> [Data for this exercise]
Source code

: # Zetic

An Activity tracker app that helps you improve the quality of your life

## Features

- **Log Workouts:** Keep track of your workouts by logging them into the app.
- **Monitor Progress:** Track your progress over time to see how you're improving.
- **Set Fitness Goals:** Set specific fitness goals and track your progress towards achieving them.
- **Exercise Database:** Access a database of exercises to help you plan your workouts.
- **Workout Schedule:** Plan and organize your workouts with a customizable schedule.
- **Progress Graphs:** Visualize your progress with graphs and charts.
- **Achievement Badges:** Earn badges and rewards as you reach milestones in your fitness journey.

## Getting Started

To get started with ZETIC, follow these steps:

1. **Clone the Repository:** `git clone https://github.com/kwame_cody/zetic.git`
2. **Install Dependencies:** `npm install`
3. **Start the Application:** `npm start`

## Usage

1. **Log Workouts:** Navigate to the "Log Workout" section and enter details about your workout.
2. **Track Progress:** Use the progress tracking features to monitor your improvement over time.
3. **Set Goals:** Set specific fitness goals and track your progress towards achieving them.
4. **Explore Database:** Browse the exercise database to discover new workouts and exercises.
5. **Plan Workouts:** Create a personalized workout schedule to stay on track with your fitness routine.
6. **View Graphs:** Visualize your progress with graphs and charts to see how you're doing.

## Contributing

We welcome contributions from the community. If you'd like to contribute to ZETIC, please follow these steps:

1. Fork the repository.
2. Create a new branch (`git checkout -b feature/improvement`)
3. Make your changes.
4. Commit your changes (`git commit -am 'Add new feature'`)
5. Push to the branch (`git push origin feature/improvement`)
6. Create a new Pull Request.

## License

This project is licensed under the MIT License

> [Assignment]
In the answer, give the lines from the first line of the data through the line with "- **Progress Graphs:**", exactly as they appear and with no additions.

> [Solved problem]
Source code

: # Zetic

An Activity tracker app that helps you improve the quality of your life

## Features

- **Log Workouts:** Keep track of your workouts by logging them into the app.
- **Monitor Progress:** Track your progress over time to see how you're improving.
- **Set Fitness Goals:** Set specific fitness goals and track your progress towards achieving them.
- **Exercise Database:** Access a database of exercises to help you plan your workouts.
- **Workout Schedule:** Plan and organize your workouts with a customizable schedule.
- **Progress Graphs:** Visualize your progress with graphs and charts.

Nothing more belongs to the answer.